*** Exercise material ***
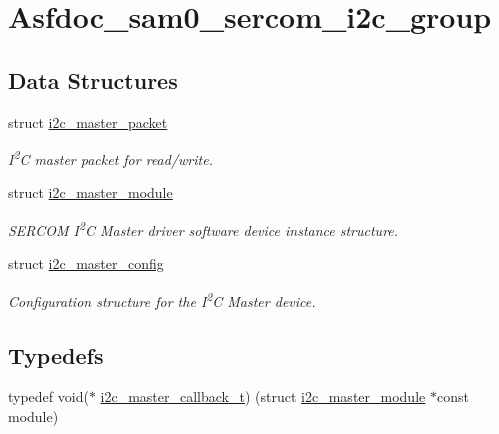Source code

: \hypertarget{group__asfdoc__sam0__sercom__i2c__group}{}\section{Asfdoc\+\_\+sam0\+\_\+sercom\+\_\+i2c\+\_\+group}
\label{group__asfdoc__sam0__sercom__i2c__group}
\subsection*{Data Structures}
\begin{DoxyCompactItemize}
\item 
struct \mbox{\hyperlink{structi2c__master__packet}{i2c\+\_\+master\+\_\+packet}}
\begin{DoxyCompactList}\small\item\em I\textsuperscript{2}C master packet for read/write. \end{DoxyCompactList}\item 
struct \mbox{\hyperlink{structi2c__master__module}{i2c\+\_\+master\+\_\+module}}
\begin{DoxyCompactList}\small\item\em S\+E\+R\+C\+OM I\textsuperscript{2}C Master driver software device instance structure. \end{DoxyCompactList}\item 
struct \mbox{\hyperlink{structi2c__master__config}{i2c\+\_\+master\+\_\+config}}
\begin{DoxyCompactList}\small\item\em Configuration structure for the I\textsuperscript{2}C Master device. \end{DoxyCompactList}\end{DoxyCompactItemize}
\subsection*{Typedefs}
\begin{DoxyCompactItemize}
\item 
typedef void($\ast$ \mbox{\hyperlink{group__asfdoc__sam0__sercom__i2c__group_ga0ef653593dbacc01735c61e59ec3f0da}{i2c\+\_\+master\+\_\+callback\+\_\+t}}) (struct \mbox{\hyperlink{structi2c__master__module}{i2c\+\_\+master\+\_\+module}} $\ast$const module)
\end{DoxyCompactItemize}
*** End of Exercise material ***
**What is needed:**
The string to find is "hyperlink"; copy every line of the listing that has it.

**Finished exercise:**
struct \mbox{\hyperlink{structi2c__master__packet}{i2c\+\_\+master\+\_\+packet}}
struct \mbox{\hyperlink{structi2c__master__module}{i2c\+\_\+master\+\_\+module}}
struct \mbox{\hyperlink{structi2c__master__config}{i2c\+\_\+master\+\_\+config}}
typedef void($\ast$ \mbox{\hyperlink{group__asfdoc__sam0__sercom__i2c__group_ga0ef653593dbacc01735c61e59ec3f0da}{i2c\+\_\+master\+\_\+callback\+\_\+t}}) (struct \mbox{\hyperlink{structi2c__master__module}{i2c\+\_\+master\+\_\+module}} $\ast$const module)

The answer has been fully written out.